The results of SSR analyses revealed high genetic diversity within the olive germplasm in Croatia. Altogether, 126 genotypes originating from Croatian part of the Mediterranean were identified using 11 SSR loci. The major of SSR loci (nine out of 11) showed higher values of observed heterozygosity (Ho) compared to expected heterozygosity (He), as well as negative values of the inbreeding coefficient (F). These parameters indicate the existence of high genetic variability within the analyzed germplasm. The existence of high genetic variability within the germplasm is explained by the emergence and accumulation of spot mutations during the long period of the clonal reproduction of olive varieties [37,54,70,100].
The mean value of PIC (>0.7) for the set of consensual SSR loci was high, and as such was suitable for the assessment of molecular diversity and the identification of olive genotypes [27,64]. These SSR loci proved to be enough powerful for the separation of genotypes within Croatian olive germplasm. The average number of distinguished genotypes per SSR locus was multiple times higher (NDGavg = 27) in comparison to the SSR loci applied in previous reports [54,58,59]. The cumulative probability of the identity value (PI) of these loci was very low, and this showed that SSR loci used in this study had high discriminating power in genotyping of Croatian olive genotypes, which was in accordance with previous reports [36,60,101].

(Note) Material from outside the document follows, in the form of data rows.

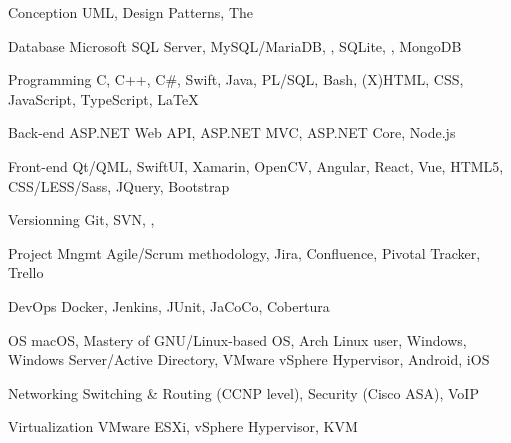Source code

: 




\begin{cvskills}

  \cvskill
    {Conception} %
    {UML, Design Patterns, The } %

  \cvskill
    {Database} %
    {Microsoft SQL Server, MySQL/MariaDB, , SQLite, , MongoDB} %

  \cvskill
    {Programming} %
    {C, C++, C\#, Swift, Java, PL/SQL, Bash, (X)HTML, CSS, JavaScript, TypeScript, \LaTeX} %

  \cvskill
    {Back-end} %
    {ASP.NET Web API, ASP.NET MVC, ASP.NET Core, Node.js} %

  \cvskill
    {Front-end} %
    {Qt/QML, SwiftUI, Xamarin, OpenCV, Angular, React, Vue, HTML5, CSS/LESS/Sass, JQuery, Bootstrap} %

  \cvskill
    {Versionning} %
    {Git, SVN, , } %

  \cvskill
    {Project Mngmt} %
    {Agile/Scrum methodology, Jira, Confluence, Pivotal Tracker, Trello} %

  \cvskill
    {DevOps} %
    {Docker, Jenkins, JUnit, JaCoCo, Cobertura} %

  \cvskill
    {OS} %
    {macOS, Mastery of GNU/Linux-based OS, Arch Linux user, Windows, Windows Server/Active Directory, VMware vSphere Hypervisor, Android, iOS} %

  \cvskill
    {Networking} %
    {Switching \& Routing (CCNP level), Security (Cisco ASA), VoIP} %

  \cvskill
    {Virtualization} %
    {VMware ESXi, vSphere Hypervisor, KVM} %


\end{cvskills}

The grouping of the olive genotypes based on the results of the SSR analyses was not related to their geographic distribution along the Adriatic coast. Despite being grouped into three genetic subgroups according to their genetic origin, the results confirmed the high discriminatory ability of the consensus SSR markers. The high diversity of the genotypes in our research was a result of their different genetic origin and probably a lack of selection pressure.
Three genetic subgroups (K = 3) were determined via Bayesian clustering analysis, which was used to test the genetic structure of Croatian olive genotypes. All olive genotypes were distributed within these three genetic subgroups. Three fundamental genetic subgroups were also determined in previous studies of the olive genotypes from the whole Mediterranean [33,36,70]. These three genetic subgroups are distributed in the eastern, middle, and western Mediterranean. The presence of the three genetic subgroups was determined in middle Mediterranean [36] and the values obtained corresponded to our results for the Croatian part of the middle Mediterranean. The main reason for that was probably the possibility of the spreading of generative and vegetative propagation material within the entire Mediterranean basin [36].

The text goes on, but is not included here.